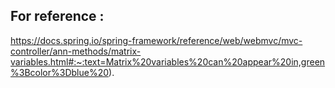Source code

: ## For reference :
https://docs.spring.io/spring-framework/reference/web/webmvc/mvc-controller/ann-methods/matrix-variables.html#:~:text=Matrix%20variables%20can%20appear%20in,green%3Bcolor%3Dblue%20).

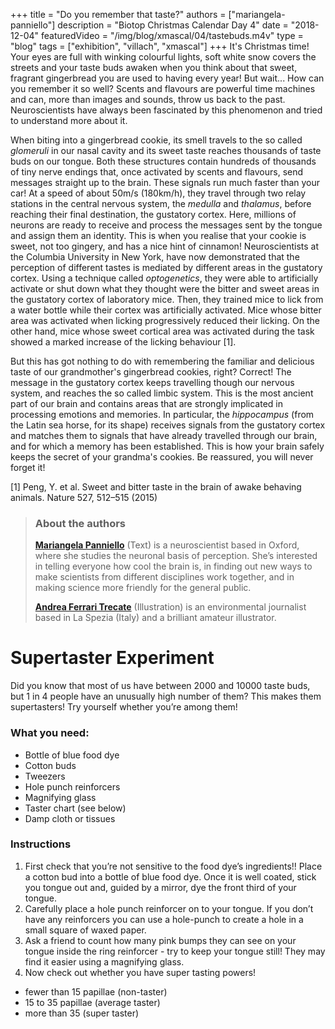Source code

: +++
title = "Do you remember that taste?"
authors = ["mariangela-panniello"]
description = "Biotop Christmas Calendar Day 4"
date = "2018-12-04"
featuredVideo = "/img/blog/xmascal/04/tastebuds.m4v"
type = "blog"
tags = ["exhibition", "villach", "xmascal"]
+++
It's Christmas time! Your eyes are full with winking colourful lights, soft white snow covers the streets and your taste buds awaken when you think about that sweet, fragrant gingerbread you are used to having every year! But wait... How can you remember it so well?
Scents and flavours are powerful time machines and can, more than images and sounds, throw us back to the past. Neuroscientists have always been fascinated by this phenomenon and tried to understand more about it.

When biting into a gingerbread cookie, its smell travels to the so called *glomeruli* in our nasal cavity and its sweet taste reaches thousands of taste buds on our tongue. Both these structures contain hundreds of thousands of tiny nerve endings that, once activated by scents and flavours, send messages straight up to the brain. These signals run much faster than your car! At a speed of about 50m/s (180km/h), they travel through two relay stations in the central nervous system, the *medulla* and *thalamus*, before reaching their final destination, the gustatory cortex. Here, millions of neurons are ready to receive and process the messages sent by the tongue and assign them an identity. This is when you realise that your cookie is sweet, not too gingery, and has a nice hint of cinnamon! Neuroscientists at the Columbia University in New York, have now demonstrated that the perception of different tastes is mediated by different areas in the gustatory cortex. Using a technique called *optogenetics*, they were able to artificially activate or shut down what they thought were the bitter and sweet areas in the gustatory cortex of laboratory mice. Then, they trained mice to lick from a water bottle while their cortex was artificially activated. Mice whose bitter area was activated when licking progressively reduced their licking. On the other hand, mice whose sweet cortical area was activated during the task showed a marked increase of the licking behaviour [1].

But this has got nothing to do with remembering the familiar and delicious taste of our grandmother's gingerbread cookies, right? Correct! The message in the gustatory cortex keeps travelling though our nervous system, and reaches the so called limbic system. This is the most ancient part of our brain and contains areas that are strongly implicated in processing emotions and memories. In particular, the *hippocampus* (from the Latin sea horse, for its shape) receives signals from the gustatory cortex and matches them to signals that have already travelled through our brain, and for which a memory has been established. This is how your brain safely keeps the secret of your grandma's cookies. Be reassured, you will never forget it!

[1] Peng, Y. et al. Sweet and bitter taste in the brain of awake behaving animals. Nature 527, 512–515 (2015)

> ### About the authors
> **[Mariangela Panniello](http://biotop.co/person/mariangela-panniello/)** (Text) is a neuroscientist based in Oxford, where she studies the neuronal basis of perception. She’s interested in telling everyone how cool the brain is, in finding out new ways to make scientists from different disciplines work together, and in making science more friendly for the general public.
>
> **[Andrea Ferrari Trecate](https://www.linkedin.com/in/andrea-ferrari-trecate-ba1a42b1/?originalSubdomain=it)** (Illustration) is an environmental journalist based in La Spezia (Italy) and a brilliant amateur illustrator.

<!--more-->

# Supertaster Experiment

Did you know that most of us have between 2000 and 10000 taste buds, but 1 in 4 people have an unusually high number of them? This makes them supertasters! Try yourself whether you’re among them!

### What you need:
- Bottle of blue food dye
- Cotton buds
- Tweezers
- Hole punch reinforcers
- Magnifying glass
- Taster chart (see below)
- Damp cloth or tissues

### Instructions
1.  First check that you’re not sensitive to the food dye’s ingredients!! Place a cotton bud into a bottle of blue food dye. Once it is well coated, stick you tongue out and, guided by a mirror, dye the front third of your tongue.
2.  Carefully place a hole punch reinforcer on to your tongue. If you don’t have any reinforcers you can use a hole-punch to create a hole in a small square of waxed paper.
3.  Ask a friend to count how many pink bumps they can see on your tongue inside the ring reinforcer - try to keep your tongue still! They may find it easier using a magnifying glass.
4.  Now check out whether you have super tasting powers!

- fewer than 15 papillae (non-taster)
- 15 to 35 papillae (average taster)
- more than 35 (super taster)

● REQUIREMENT: Copy each line of the records that has "mariangela" in it.

● RESPONSE:
authors = ["mariangela-panniello"]
> **[Mariangela Panniello](http://biotop.co/person/mariangela-panniello/)** (Text) is a neuroscientist based in Oxford, where she studies the neuronal basis of perception. She’s interested in telling everyone how cool the brain is, in finding out new ways to make scientists from different disciplines work together, and in making science more friendly for the general public.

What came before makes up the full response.